§ What you need to do
All of the entries must be duplicated exactly.

Collected data
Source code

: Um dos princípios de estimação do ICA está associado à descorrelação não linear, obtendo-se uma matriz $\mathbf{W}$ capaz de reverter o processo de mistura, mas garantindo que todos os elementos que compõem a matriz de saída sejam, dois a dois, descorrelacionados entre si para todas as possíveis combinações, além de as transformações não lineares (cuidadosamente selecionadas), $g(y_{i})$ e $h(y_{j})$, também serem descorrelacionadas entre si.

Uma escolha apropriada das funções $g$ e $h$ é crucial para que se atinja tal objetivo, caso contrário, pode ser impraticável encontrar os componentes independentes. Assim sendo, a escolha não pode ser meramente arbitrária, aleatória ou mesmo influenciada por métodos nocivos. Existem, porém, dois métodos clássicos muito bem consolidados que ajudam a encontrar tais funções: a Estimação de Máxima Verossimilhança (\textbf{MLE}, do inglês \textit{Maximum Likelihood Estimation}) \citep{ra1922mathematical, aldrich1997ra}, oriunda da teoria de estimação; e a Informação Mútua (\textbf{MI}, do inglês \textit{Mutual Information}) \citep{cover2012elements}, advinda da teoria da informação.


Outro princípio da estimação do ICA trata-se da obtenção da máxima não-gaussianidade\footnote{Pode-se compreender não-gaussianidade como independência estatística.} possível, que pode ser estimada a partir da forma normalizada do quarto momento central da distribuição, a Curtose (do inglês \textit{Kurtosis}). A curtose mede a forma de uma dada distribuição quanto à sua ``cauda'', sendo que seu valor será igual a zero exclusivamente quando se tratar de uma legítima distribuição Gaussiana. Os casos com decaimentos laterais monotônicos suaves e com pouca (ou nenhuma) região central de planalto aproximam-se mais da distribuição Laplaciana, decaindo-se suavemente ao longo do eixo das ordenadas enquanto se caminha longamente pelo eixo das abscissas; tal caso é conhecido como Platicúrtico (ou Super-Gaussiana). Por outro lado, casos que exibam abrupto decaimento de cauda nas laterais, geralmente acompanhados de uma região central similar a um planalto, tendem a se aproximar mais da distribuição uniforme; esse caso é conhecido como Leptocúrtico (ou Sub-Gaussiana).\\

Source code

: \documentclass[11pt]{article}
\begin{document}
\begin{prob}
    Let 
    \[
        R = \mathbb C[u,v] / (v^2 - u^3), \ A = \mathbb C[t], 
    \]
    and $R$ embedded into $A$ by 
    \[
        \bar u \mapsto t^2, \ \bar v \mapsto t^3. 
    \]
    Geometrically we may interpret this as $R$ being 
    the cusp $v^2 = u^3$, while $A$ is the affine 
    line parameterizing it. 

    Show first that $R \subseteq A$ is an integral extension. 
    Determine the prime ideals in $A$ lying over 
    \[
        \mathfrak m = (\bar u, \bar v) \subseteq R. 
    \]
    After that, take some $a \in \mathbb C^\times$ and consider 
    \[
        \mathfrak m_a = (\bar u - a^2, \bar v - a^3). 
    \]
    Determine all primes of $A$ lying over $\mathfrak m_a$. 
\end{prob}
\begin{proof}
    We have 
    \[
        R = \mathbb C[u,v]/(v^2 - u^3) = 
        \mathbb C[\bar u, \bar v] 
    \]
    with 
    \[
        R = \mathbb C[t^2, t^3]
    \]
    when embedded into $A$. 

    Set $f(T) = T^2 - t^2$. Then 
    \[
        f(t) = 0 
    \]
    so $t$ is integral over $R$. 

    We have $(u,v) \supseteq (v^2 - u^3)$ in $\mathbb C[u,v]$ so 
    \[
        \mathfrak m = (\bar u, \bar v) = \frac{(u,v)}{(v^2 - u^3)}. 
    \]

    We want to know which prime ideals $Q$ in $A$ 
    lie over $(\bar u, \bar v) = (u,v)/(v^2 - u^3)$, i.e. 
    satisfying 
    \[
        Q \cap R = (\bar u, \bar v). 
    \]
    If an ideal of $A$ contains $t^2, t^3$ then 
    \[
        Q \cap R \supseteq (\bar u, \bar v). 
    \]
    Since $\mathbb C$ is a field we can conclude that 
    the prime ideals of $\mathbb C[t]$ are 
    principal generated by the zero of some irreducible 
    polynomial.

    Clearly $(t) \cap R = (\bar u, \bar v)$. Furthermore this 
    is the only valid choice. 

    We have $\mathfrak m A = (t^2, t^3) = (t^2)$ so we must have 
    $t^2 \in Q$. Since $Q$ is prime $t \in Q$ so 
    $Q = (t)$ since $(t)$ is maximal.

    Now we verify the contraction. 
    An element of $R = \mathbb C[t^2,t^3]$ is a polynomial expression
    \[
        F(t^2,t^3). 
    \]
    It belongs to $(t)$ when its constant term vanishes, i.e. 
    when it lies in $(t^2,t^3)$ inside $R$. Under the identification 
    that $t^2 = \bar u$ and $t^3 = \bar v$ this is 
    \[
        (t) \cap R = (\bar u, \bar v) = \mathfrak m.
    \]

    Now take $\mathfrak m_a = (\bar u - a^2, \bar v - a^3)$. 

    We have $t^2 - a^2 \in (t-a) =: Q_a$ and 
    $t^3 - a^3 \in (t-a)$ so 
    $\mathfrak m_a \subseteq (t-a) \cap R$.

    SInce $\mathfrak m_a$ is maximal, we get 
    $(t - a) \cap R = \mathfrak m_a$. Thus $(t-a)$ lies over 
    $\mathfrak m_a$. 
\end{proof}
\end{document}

§ Response
Source code

: Um dos princípios de estimação do ICA está associado à descorrelação não linear, obtendo-se uma matriz $\mathbf{W}$ capaz de reverter o processo de mistura, mas garantindo que todos os elementos que compõem a matriz de saída sejam, dois a dois, descorrelacionados entre si para todas as possíveis combinações, além de as transformações não lineares (cuidadosamente selecionadas), $g(y_{i})$ e $h(y_{j})$, também serem descorrelacionadas entre si.

Uma escolha apropriada das funções $g$ e $h$ é crucial para que se atinja tal objetivo, caso contrário, pode ser impraticável encontrar os componentes independentes. Assim sendo, a escolha não pode ser meramente arbitrária, aleatória ou mesmo influenciada por métodos nocivos. Existem, porém, dois métodos clássicos muito bem consolidados que ajudam a encontrar tais funções: a Estimação de Máxima Verossimilhança (\textbf{MLE}, do inglês \textit{Maximum Likelihood Estimation}) \citep{ra1922mathematical, aldrich1997ra}, oriunda da teoria de estimação; e a Informação Mútua (\textbf{MI}, do inglês \textit{Mutual Information}) \citep{cover2012elements}, advinda da teoria da informação.


Outro princípio da estimação do ICA trata-se da obtenção da máxima não-gaussianidade\footnote{Pode-se compreender não-gaussianidade como independência estatística.} possível, que pode ser estimada a partir da forma normalizada do quarto momento central da distribuição, a Curtose (do inglês \textit{Kurtosis}). A curtose mede a forma de uma dada distribuição quanto à sua ``cauda'', sendo que seu valor será igual a zero exclusivamente quando se tratar de uma legítima distribuição Gaussiana. Os casos com decaimentos laterais monotônicos suaves e com pouca (ou nenhuma) região central de planalto aproximam-se mais da distribuição Laplaciana, decaindo-se suavemente ao longo do eixo das ordenadas enquanto se caminha longamente pelo eixo das abscissas; tal caso é conhecido como Platicúrtico (ou Super-Gaussiana). Por outro lado, casos que exibam abrupto decaimento de cauda nas laterais, geralmente acompanhados de uma região central similar a um planalto, tendem a se aproximar mais da distribuição uniforme; esse caso é conhecido como Leptocúrtico (ou Sub-Gaussiana).\\

Source code

: \documentclass[11pt]{article}
\begin{document}
\begin{prob}
    Let 
    \[
        R = \mathbb C[u,v] / (v^2 - u^3), \ A = \mathbb C[t], 
    \]
    and $R$ embedded into $A$ by 
    \[
        \bar u \mapsto t^2, \ \bar v \mapsto t^3. 
    \]
    Geometrically we may interpret this as $R$ being 
    the cusp $v^2 = u^3$, while $A$ is the affine 
    line parameterizing it. 

    Show first that $R \subseteq A$ is an integral extension. 
    Determine the prime ideals in $A$ lying over 
    \[
        \mathfrak m = (\bar u, \bar v) \subseteq R. 
    \]
    After that, take some $a \in \mathbb C^\times$ and consider 
    \[
        \mathfrak m_a = (\bar u - a^2, \bar v - a^3). 
    \]
    Determine all primes of $A$ lying over $\mathfrak m_a$. 
\end{prob}
\begin{proof}
    We have 
    \[
        R = \mathbb C[u,v]/(v^2 - u^3) = 
        \mathbb C[\bar u, \bar v] 
    \]
    with 
    \[
        R = \mathbb C[t^2, t^3]
    \]
    when embedded into $A$. 

    Set $f(T) = T^2 - t^2$. Then 
    \[
        f(t) = 0 
    \]
    so $t$ is integral over $R$. 

    We have $(u,v) \supseteq (v^2 - u^3)$ in $\mathbb C[u,v]$ so 
    \[
        \mathfrak m = (\bar u, \bar v) = \frac{(u,v)}{(v^2 - u^3)}. 
    \]

    We want to know which prime ideals $Q$ in $A$ 
    lie over $(\bar u, \bar v) = (u,v)/(v^2 - u^3)$, i.e. 
    satisfying 
    \[
        Q \cap R = (\bar u, \bar v). 
    \]
    If an ideal of $A$ contains $t^2, t^3$ then 
    \[
        Q \cap R \supseteq (\bar u, \bar v). 
    \]
    Since $\mathbb C$ is a field we can conclude that 
    the prime ideals of $\mathbb C[t]$ are 
    principal generated by the zero of some irreducible 
    polynomial.

    Clearly $(t) \cap R = (\bar u, \bar v)$. Furthermore this 
    is the only valid choice. 

    We have $\mathfrak m A = (t^2, t^3) = (t^2)$ so we must have 
    $t^2 \in Q$. Since $Q$ is prime $t \in Q$ so 
    $Q = (t)$ since $(t)$ is maximal.

    Now we verify the contraction. 
    An element of $R = \mathbb C[t^2,t^3]$ is a polynomial expression
    \[
        F(t^2,t^3). 
    \]
    It belongs to $(t)$ when its constant term vanishes, i.e. 
    when it lies in $(t^2,t^3)$ inside $R$. Under the identification 
    that $t^2 = \bar u$ and $t^3 = \bar v$ this is 
    \[
        (t) \cap R = (\bar u, \bar v) = \mathfrak m.
    \]

    Now take $\mathfrak m_a = (\bar u - a^2, \bar v - a^3)$. 

    We have $t^2 - a^2 \in (t-a) =: Q_a$ and 
    $t^3 - a^3 \in (t-a)$ so 
    $\mathfrak m_a \subseteq (t-a) \cap R$.

    SInce $\mathfrak m_a$ is maximal, we get 
    $(t - a) \cap R = \mathfrak m_a$. Thus $(t-a)$ lies over 
    $\mathfrak m_a$. 
\end{proof}
\end{document}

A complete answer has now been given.